Stored data
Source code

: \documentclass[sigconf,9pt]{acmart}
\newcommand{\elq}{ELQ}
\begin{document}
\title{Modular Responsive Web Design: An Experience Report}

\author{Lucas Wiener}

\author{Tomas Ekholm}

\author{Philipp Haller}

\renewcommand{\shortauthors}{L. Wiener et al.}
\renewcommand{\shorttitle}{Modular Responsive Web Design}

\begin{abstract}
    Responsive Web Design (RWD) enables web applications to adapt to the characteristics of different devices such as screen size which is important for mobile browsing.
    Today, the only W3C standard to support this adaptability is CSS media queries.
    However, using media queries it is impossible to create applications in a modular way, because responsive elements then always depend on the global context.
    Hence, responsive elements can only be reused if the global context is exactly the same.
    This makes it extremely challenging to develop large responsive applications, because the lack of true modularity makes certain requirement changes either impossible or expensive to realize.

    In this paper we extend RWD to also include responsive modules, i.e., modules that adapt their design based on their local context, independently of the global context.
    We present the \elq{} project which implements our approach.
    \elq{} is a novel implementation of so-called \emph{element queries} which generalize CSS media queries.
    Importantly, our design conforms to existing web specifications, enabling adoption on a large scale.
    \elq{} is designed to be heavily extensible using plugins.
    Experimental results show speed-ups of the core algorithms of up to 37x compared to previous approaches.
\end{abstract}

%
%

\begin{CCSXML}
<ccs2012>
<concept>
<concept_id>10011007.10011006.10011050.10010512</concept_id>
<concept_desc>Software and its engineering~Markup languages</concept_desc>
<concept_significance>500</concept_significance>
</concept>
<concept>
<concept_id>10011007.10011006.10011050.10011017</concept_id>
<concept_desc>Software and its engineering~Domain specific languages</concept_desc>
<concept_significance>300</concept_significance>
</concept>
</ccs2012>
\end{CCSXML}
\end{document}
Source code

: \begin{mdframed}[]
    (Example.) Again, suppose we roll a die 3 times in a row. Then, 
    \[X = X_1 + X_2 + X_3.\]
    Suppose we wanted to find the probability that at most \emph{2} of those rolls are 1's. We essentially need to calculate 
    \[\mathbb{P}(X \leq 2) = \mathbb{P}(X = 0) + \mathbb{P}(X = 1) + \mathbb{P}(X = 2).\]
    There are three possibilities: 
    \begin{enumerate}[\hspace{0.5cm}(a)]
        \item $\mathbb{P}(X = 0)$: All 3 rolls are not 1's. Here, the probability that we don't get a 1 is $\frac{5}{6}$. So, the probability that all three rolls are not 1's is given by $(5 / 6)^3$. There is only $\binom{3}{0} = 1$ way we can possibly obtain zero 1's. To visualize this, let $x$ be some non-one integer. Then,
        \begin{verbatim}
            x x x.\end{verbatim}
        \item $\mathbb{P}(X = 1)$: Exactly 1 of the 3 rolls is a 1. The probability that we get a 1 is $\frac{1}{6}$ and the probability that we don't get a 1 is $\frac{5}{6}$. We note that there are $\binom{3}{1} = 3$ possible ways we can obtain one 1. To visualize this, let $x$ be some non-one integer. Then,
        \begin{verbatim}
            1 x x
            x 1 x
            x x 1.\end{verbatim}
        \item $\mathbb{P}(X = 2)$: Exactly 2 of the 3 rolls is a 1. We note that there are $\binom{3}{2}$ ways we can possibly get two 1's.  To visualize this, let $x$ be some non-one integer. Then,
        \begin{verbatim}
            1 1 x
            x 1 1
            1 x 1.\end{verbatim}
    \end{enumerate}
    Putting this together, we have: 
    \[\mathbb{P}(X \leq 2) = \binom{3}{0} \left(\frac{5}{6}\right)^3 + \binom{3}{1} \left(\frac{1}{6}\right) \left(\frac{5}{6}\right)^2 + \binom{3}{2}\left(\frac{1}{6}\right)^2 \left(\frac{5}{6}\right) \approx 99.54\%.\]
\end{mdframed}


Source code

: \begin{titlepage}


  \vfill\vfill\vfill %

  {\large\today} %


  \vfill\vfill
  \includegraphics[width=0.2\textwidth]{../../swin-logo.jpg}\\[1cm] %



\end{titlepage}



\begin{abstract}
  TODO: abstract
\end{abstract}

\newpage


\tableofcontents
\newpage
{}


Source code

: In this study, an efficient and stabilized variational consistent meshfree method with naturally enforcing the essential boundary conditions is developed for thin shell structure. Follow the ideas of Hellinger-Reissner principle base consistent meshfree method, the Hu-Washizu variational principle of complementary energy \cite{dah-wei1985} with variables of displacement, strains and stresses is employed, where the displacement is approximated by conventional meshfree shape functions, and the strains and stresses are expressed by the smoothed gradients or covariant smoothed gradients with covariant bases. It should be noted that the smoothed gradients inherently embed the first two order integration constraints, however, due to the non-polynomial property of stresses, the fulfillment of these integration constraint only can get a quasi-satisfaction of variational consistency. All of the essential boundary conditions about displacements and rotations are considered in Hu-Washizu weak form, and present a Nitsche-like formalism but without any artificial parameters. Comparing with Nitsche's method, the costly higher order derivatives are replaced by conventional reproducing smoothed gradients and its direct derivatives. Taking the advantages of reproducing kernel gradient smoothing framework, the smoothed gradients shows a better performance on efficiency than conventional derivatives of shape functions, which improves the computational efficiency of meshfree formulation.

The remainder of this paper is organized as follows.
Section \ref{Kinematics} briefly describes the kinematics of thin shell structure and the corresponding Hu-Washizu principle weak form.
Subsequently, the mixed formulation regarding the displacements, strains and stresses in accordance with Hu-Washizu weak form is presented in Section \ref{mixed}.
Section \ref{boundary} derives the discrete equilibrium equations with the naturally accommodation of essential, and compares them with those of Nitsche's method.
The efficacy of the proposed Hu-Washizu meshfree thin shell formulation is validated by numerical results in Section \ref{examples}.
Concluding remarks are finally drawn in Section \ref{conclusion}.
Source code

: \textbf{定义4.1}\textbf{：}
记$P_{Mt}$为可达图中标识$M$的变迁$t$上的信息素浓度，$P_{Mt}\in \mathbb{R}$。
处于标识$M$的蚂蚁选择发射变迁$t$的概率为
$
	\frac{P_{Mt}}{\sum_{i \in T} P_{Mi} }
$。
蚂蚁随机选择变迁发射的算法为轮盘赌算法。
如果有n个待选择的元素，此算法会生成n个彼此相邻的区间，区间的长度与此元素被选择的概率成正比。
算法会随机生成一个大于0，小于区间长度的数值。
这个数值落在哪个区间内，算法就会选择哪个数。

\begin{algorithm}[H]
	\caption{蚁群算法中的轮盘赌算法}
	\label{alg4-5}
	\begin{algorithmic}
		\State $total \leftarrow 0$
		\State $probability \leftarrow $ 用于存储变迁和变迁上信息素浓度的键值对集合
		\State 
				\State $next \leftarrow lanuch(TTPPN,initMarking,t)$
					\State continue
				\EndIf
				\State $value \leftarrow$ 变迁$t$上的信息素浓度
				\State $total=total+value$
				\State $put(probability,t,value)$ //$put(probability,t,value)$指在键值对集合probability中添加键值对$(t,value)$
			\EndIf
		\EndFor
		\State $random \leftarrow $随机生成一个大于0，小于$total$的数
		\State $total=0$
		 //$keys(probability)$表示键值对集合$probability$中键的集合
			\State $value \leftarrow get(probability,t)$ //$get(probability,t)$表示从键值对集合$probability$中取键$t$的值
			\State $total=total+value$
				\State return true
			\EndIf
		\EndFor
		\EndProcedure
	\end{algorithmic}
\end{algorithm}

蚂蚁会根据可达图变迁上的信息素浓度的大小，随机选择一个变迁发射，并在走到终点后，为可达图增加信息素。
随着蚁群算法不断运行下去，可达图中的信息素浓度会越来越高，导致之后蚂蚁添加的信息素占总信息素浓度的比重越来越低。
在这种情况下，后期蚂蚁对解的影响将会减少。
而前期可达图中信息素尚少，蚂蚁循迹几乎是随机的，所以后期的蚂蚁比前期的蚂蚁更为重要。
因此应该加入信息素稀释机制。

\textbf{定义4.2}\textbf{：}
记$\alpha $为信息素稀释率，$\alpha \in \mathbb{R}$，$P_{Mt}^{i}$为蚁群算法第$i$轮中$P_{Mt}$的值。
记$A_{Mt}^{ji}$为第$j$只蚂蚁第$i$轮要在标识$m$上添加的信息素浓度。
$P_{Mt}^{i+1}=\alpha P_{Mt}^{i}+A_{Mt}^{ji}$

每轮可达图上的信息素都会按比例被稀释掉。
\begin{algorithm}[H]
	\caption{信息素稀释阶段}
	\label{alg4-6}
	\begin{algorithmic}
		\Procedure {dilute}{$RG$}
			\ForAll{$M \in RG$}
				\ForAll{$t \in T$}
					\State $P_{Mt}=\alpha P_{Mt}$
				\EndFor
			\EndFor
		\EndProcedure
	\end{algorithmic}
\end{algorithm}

> _WHAT THE TASK REQUIRES_
Scan the data above and report each line in which "emph" is present.

> _WRITTEN RESPONSE_
    \elq{} is a novel implementation of so-called \emph{element queries} which generalize CSS media queries.
    Suppose we wanted to find the probability that at most \emph{2} of those rolls are 1's. We essentially need to calculate 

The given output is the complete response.